* _EXERCISE GOAL_:
All that is needed is the first stretch of the listing below, repeated exactly and ending with the line that contains "You should test". Pictures are to be left out.

* _TASK MATERIAL_:
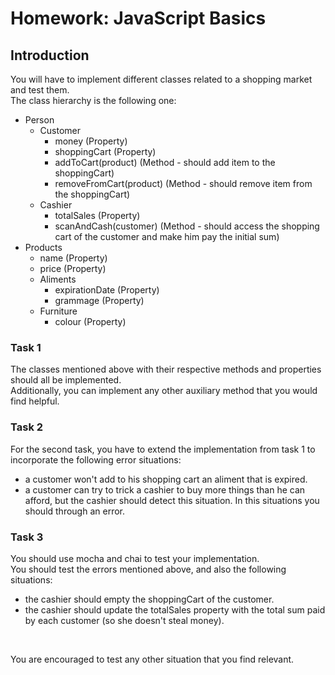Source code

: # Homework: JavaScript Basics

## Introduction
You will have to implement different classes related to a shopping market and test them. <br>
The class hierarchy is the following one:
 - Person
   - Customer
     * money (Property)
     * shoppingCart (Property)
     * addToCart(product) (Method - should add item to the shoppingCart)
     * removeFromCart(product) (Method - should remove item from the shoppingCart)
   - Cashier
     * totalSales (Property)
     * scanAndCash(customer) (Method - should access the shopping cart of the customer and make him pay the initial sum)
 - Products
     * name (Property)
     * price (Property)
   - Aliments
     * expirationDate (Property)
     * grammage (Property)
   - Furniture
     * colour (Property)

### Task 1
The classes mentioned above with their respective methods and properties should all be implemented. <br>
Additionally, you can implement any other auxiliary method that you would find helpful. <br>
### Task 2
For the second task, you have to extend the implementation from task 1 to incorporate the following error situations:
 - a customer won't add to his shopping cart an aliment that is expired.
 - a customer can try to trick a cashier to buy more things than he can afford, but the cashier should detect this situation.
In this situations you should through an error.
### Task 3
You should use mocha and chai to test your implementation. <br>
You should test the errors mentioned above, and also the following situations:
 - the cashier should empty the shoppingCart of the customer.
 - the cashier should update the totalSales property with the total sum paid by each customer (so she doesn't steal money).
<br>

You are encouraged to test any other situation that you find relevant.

* _ANSWER SPACE_:
Source code

: # Homework: JavaScript Basics

## Introduction
You will have to implement different classes related to a shopping market and test them. <br>
The class hierarchy is the following one:
 - Person
   - Customer
     * money (Property)
     * shoppingCart (Property)
     * addToCart(product) (Method - should add item to the shoppingCart)
     * removeFromCart(product) (Method - should remove item from the shoppingCart)
   - Cashier
     * totalSales (Property)
     * scanAndCash(customer) (Method - should access the shopping cart of the customer and make him pay the initial sum)
 - Products
     * name (Property)
     * price (Property)
   - Aliments
     * expirationDate (Property)
     * grammage (Property)
   - Furniture
     * colour (Property)

### Task 1
The classes mentioned above with their respective methods and properties should all be implemented. <br>
Additionally, you can implement any other auxiliary method that you would find helpful. <br>
### Task 2
For the second task, you have to extend the implementation from task 1 to incorporate the following error situations:
 - a customer won't add to his shopping cart an aliment that is expired.
 - a customer can try to trick a cashier to buy more things than he can afford, but the cashier should detect this situation.
In this situations you should through an error.
### Task 3
You should use mocha and chai to test your implementation. <br>
You should test the errors mentioned above, and also the following situations:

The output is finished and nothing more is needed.